Seals – those cute, semi-aquatic marine mammals hunted for generations by humans may be about to wreak their revenge. While we don’t want to get into the pros and cons of the cull, we would like to warn our readers of a new strain of flu found in New England harbor seals.
According to experts, seal flu could potentially threaten people as well as wildlife. In a report just published online in mBio, scientists from several organizations, including Columbia University and the National Oceanic and Atmospheric Administration suggest that seal flu could lead to another pandemic just as we saw with bird and swine flu.
“There is a concern that we have a new mammalian-transmissible virus to which humans haven’t been exposed yet.
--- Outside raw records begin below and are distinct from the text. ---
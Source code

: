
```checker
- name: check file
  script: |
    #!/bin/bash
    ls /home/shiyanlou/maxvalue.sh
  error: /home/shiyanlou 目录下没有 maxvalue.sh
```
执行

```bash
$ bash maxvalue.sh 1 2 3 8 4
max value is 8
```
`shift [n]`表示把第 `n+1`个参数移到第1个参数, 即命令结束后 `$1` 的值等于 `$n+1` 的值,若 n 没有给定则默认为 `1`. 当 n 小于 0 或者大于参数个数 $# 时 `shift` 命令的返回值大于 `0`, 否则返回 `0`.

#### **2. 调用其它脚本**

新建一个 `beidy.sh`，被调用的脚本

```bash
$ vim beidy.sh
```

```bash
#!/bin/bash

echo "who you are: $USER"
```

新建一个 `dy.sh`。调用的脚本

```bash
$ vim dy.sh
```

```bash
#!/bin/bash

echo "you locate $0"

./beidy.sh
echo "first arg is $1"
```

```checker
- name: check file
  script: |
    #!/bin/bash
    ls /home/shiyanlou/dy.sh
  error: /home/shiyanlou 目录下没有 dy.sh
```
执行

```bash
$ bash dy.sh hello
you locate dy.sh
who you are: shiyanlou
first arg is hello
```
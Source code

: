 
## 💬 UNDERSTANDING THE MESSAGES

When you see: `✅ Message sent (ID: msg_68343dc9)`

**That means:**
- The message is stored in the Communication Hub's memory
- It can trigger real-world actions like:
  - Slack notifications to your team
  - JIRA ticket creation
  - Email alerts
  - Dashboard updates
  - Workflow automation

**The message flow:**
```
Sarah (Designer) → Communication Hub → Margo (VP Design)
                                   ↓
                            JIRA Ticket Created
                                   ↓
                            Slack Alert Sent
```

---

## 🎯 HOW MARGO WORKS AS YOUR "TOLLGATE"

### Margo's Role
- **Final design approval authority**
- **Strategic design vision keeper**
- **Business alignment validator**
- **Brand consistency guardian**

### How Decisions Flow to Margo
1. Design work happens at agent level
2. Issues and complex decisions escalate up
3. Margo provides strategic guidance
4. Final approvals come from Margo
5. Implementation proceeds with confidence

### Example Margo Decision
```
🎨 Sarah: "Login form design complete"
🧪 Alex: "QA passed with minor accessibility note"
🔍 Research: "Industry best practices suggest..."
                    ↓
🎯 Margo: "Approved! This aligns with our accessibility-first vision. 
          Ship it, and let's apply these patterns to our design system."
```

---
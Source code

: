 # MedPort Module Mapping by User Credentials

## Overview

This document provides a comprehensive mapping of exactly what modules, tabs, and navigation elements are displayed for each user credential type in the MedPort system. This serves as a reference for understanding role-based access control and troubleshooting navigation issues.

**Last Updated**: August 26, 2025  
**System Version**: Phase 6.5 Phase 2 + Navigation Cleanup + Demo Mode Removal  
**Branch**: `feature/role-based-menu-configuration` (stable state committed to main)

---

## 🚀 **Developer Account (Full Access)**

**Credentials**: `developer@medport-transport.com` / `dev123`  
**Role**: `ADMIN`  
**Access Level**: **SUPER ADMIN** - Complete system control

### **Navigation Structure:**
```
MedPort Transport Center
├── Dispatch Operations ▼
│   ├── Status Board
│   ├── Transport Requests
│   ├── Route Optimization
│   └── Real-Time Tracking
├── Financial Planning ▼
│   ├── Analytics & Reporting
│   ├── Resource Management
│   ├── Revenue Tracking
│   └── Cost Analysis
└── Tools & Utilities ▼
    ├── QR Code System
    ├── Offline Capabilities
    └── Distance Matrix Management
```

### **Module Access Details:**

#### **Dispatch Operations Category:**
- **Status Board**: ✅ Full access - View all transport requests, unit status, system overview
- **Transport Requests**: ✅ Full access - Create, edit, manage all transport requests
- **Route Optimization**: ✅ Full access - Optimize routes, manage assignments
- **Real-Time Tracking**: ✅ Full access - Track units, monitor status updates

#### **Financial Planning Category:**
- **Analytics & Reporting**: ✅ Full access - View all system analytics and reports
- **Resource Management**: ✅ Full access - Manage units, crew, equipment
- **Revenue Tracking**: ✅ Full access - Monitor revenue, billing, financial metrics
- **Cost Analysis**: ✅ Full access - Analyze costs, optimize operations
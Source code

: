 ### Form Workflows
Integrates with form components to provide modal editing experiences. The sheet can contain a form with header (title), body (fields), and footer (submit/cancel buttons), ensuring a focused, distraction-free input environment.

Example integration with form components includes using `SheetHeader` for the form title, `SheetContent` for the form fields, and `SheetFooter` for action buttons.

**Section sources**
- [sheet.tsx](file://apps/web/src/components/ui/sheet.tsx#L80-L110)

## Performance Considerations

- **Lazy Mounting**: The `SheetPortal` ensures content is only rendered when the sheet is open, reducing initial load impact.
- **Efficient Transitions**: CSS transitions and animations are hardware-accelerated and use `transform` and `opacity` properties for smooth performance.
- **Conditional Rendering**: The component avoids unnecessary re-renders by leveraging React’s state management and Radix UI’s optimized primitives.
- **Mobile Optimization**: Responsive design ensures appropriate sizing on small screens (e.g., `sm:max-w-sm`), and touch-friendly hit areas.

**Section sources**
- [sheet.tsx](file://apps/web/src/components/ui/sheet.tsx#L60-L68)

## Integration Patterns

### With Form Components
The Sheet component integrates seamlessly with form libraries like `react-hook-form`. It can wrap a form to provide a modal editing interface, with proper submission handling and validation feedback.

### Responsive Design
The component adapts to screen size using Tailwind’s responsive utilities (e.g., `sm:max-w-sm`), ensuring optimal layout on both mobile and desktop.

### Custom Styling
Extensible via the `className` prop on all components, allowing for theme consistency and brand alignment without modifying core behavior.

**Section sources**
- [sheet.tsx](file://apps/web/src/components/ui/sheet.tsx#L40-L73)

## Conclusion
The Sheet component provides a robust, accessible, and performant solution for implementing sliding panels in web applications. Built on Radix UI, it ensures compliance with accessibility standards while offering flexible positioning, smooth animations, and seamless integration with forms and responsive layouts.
It’s a combination we haven’t seen in disease before,” said Anne Moscona MD, professor of pediatrics and of microbiology and immunology at Weill Cornell Medical College.
“A dangerous virus infecting mammals increases the risk to us – not by direct infection – but by evolutionary development of even more riskier strains,” explained Bruce Hirsch, an infectious disease specialist at North Shore University Hospital in Manhasset, N.Y.
Although transmission via direct contact between humans and harbor seals is unlikely, the virus could find other ways to get to people. For example, the strain might pass from seals to birds, expand its presence in the environment. And because seal flu is able to target a protein found in the human respiratory tract, it may have the potential to mutate in ways that make it easily passed to or between humans.
The researchers analyzed the DNA of a virus linked to the death of 162 harbor seals in 2011 off the coasts of Massachusetts, New Hampshire and Maine. Five autopsies revealed that the seals died from infection with a type of flu known as H3N8.
Because pandemic flu can originate in unexpected ways, preparation is essential. The Centers for Disease Control and prevention (CDC) offers some excellent tips on its website.
And we suggest for this year at least you might be better off diving with dolphins than swimming with seals!